WebmasterWorld Senior Member 10+ Year Member



 
Msg#: 2802 posted 9:21 am on Jun 15, 2004 (gmt 0)

A <low quality "sewer"> site had the URL posted here about a week ago; since snipped (rightly). Now I reported this site to see what would happen, as I imagine many others did too.

Now:

- adsense still runs on the front page (before on every page)
- the "content" pages now run redirects to other sites - mostly gambling.
- the content is still just a huge pile of computer generated/stolen crap.

I'm very surprised that the front page still has ad's, no response from google to my complaint. I had also hoped that some kind of minimum quality of the site as a whole, would be required from google in order to be part of the adsense program - *sigh* - this doesn't appear to be the case.

I think one fundemental problem with adsense is the use of publisher id's rather than accepting and reviewing domains individually, OK so they avoid the problem of millions of domains to review - but the quality of sites that run adsense now is sometimes so low it's truely unbelievable.

Additionally - this type of site does impact revenue for the better quality sites in the program.

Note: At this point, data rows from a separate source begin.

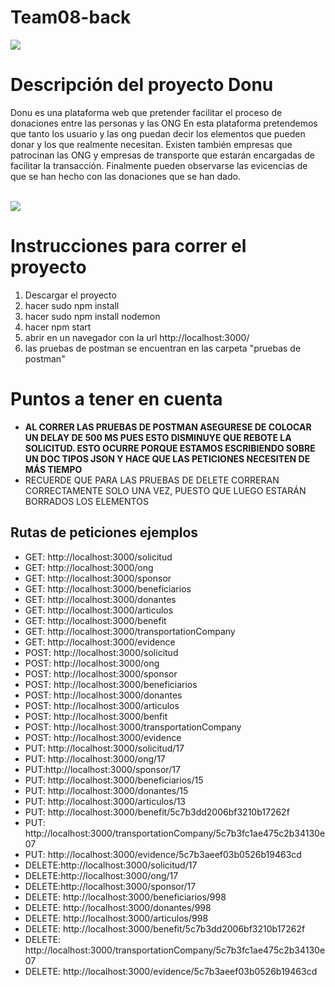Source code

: # Team08-back
<img src="https://ssaenz11.github.io/images/donu.jpg">
<h1>Descripción del proyecto Donu</h1>
<p>Donu es una plataforma web que pretender facilitar el proceso de donaciones entre las personas y las ONG En esta plataforma pretendemos que tanto los usuario y las ong puedan decir los elementos que pueden donar y los que realmente necesitan. Existen también empresas que patrocinan las ONG y empresas de transporte que estarán encargadas de facilitar la transacción. Finalmente pueden observarse las evicencias de que se han hecho con las donaciones que se han dado.</p>
<br>
<img src="https://api.genmymodel.com/projects/_K1b0oD05EemQWcstM2zleA/diagrams/_K1b0oz05EemQWcstM2zleA/svg">

<h1>Instrucciones para correr el proyecto</h1>
<ol>
  <li >Descargar el proyecto </li>
  <li >hacer sudo npm install </li>
  <li >hacer sudo npm install nodemon </li>
  <li >hacer npm start </li>
  <li >abrir en un navegador con la url http://localhost:3000/</li>
  <li >las pruebas de postman se encuentran en las carpeta "pruebas de postman"</li>
</ol>
<h1>Puntos a tener en cuenta</h1>
<ul>
  <li value="20"><strong>AL CORRER LAS PRUEBAS DE POSTMAN ASEGURESE DE COLOCAR UN DELAY DE 500 MS PUES ESTO DISMINUYE QUE REBOTE LA SOLICITUD. ESTO OCURRE PORQUE ESTAMOS ESCRIBIENDO SOBRE UN DOC TIPOS JSON Y HACE QUE LAS PETICIONES NECESITEN DE MÁS TIEMPO </strong></li>
  <li value="20">RECUERDE QUE PARA LAS PRUEBAS DE DELETE CORRERAN CORRECTAMENTE SOLO UNA VEZ, PUESTO QUE LUEGO ESTARÁN BORRADOS LOS ELEMENTOS</li>
</ul>

<h2>Rutas de peticiones ejemplos</h2>
<ul>
  <li > GET: http://localhost:3000/solicitud</li>
   <li >GET: http://localhost:3000/ong </li>
   <li >GET: http://localhost:3000/sponsor </li>
   <li >GET: http://localhost:3000/beneficiarios </li>
   <li >GET: http://localhost:3000/donantes </li>
   <li >GET: http://localhost:3000/articulos </li>
   <li >GET: http://localhost:3000/benefit </li>
   <li >GET: http://localhost:3000/transportationCompany </li>
   <li >GET: http://localhost:3000/evidence </li>
   <li >POST: http://localhost:3000/solicitud </li>
   <li >POST: http://localhost:3000/ong </li>
   <li >POST: http://localhost:3000/sponsor </li>
   <li >POST: http://localhost:3000/beneficiarios </li>
   <li >POST: http://localhost:3000/donantes </li>
  <li >POST: http://localhost:3000/articulos </li>
   <li >POST: http://localhost:3000/benfit </li>
   <li >POST: http://localhost:3000/transportationCompany </li>
   <li >POST: http://localhost:3000/evidence </li>
   <li >PUT: http://localhost:3000/solicitud/17 </li>
   <li >PUT: http://localhost:3000/ong/17 </li>
   <li >PUT:http://localhost:3000/sponsor/17 </li>
   <li >PUT: http://localhost:3000/beneficiarios/15 </li>
   <li >PUT: http://localhost:3000/donantes/15 </li>
   <li >PUT: http://localhost:3000/articulos/13 </li>
   <li >PUT: http://localhost:3000/benefit/5c7b3dd2006bf3210b17262f</li>
   <li >PUT: http://localhost:3000/transportationCompany/5c7b3fc1ae475c2b34130e07 </li>
   <li >PUT: http://localhost:3000/evidence/5c7b3aeef03b0526b19463cd</li>
   <li >DELETE:http://localhost:3000/solicitud/17 </li>
   <li >DELETE:http://localhost:3000/ong/17 </li>
   <li >DELETE:http://localhost:3000/sponsor/17 </li>
   <li >DELETE: http://localhost:3000/beneficiarios/998 </li>
   <li >DELETE: http://localhost:3000/donantes/998 </li>
   <li >DELETE: http://localhost:3000/articulos/998 </li>
   <li >DELETE: http://localhost:3000/benefit/5c7b3dd2006bf3210b17262f</li>
   <li >DELETE: http://localhost:3000/transportationCompany/5c7b3fc1ae475c2b34130e07 </li>
   <li >DELETE: http://localhost:3000/evidence/5c7b3aeef03b0526b19463cd</li>
 </ul>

The budgets of advertisers are used up on the sewer sites, leading to less money available for the quality sites. How can this be a good thing?

We all have different opinions as to what constitutes quality, some advertisers claim that it doesn't matter in any way except cost per conversion. But adsense on sewer sites will damage the programs longterm reputation - quality sites will move away from adsense to either the competition or to other forms of advertising. Adsense and it's format will become ubiquitous with low quality dross - this will mean lowered returns for those in the program - and so on. Hopefully the long term success of the adsnse program is important to google and they will start to operate more rigorous quality control on the sites in the program now.

Opinions?

[edited by: Jenstar at 5:17 pm (utc) on June 15, 2004]
[edit reason] corrected keyword [/edit]

 

gethan

WebmasterWorld Senior Member 10+ Year Member



 
Msg#: 2802 posted 1:02 pm on Jun 15, 2004 (gmt 0)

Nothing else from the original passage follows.